**Exercise objective:** Whenever the string "after" appears in a line below, please copy the line out.

── Source material ──

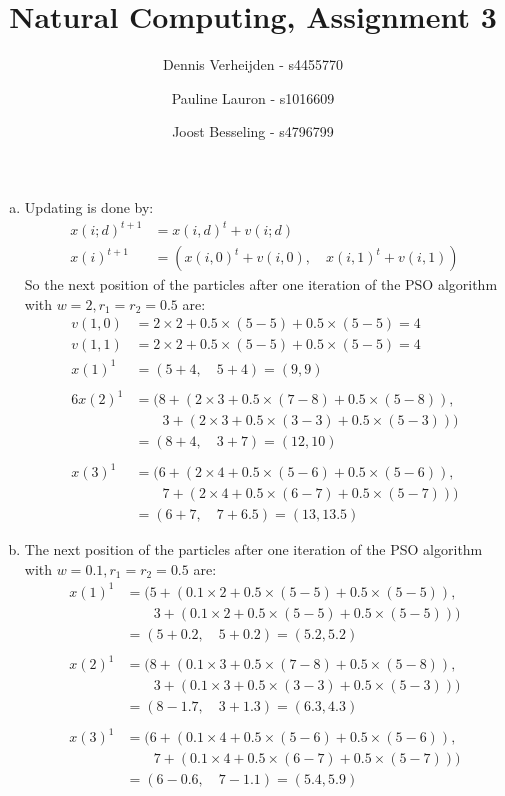 \documentclass[11pt]{article}
\title{Natural Computing, Assignment 3}
\author{Dennis Verheijden - s4455770 \and Pauline Lauron - s1016609 \and Joost Besseling - s4796799}
\begin{document}
\maketitle

\section{}
\begin{enumerate}[(a)]
\item Updating is done by:
\begin{align}
x(i;d)^{t+1} &= x(i,d)^t + v(i;d) \\
x(i)^{t+1} &= (x(i,0)^t + v(i,0), \quad x(i,1)^t + v(i,1)) 
\end{align}
So the next position of the particles after one iteration of the PSO algorithm with $w=2, r_1 = r_2 = 0.5$ are:
\begin{align*}
v(1,0) &= 2 \times 2 + 0.5 \times (5 - 5) + 0.5 \times (5 - 5) = 4 \\
v(1,1) &= 2 \times 2 + 0.5 \times (5 - 5) + 0.5 \times (5 - 5) = 4 \\
x(1)^1 &= (5 + 4, \quad 5 + 4) = (9, 9) \\ \\6
x(2)^1 &= (8 + (2 \times 3 + 0.5 \times (7 - 8) + 0.5 \times (5 - 8)), \\
 &\qquad   3 + (2 \times 3 + 0.5 \times (3 - 3) + 0.5 \times (5 - 3))) \\
       &= (8 + 4, \quad 3 + 7) = (12, 10) \\ \\
x(3)^1 &= (6 + (2 \times 4 + 0.5 \times (5 - 6) + 0.5 \times (5 - 6)), \\
 &\qquad   7 + (2 \times 4 + 0.5 \times (6 - 7) + 0.5 \times (5 - 7))) \\
       &= (6 + 7, \quad 7 + 6.5) = (13, 13.5)
\end{align*}

\item The next position of the particles after one iteration of the PSO algorithm with $w=0.1, r_1 = r_2 = 0.5$ are:
\begin{align*}
x(1)^1 &= (5 + (0.1 \times 2 + 0.5 \times (5 - 5) + 0.5 \times (5 - 5)), \\
 &\qquad   3 + (0.1 \times 2 + 0.5 \times (5 - 5) + 0.5 \times (5 - 5))) \\
       &= (5 + 0.2, \quad 5 + 0.2) = (5.2, 5.2) \\ \\
x(2)^1 &= (8 + (0.1 \times 3 + 0.5 \times (7 - 8) + 0.5 \times (5 - 8)), \\
 &\qquad   3 + (0.1 \times 3 + 0.5 \times (3 - 3) + 0.5 \times (5 - 3))) \\
       &= (8 - 1.7, \quad 3 + 1.3) = (6.3, 4.3) \\ \\
x(3)^1 &= (6 + (0.1 \times 4 + 0.5 \times (5 - 6) + 0.5 \times (5 - 6)), \\
 &\qquad   7 + (0.1 \times 4 + 0.5 \times (6 - 7) + 0.5 \times (5 - 7))) \\
       &= (6 - 0.6 , \quad 7 - 1.1) = (5.4, 5.9)
\end{align*}


\end{enumerate}
\end{document}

───

**Answer space:**
So the next position of the particles after one iteration of the PSO algorithm with $w=2, r_1 = r_2 = 0.5$ are:
\item The next position of the particles after one iteration of the PSO algorithm with $w=0.1, r_1 = r_2 = 0.5$ are:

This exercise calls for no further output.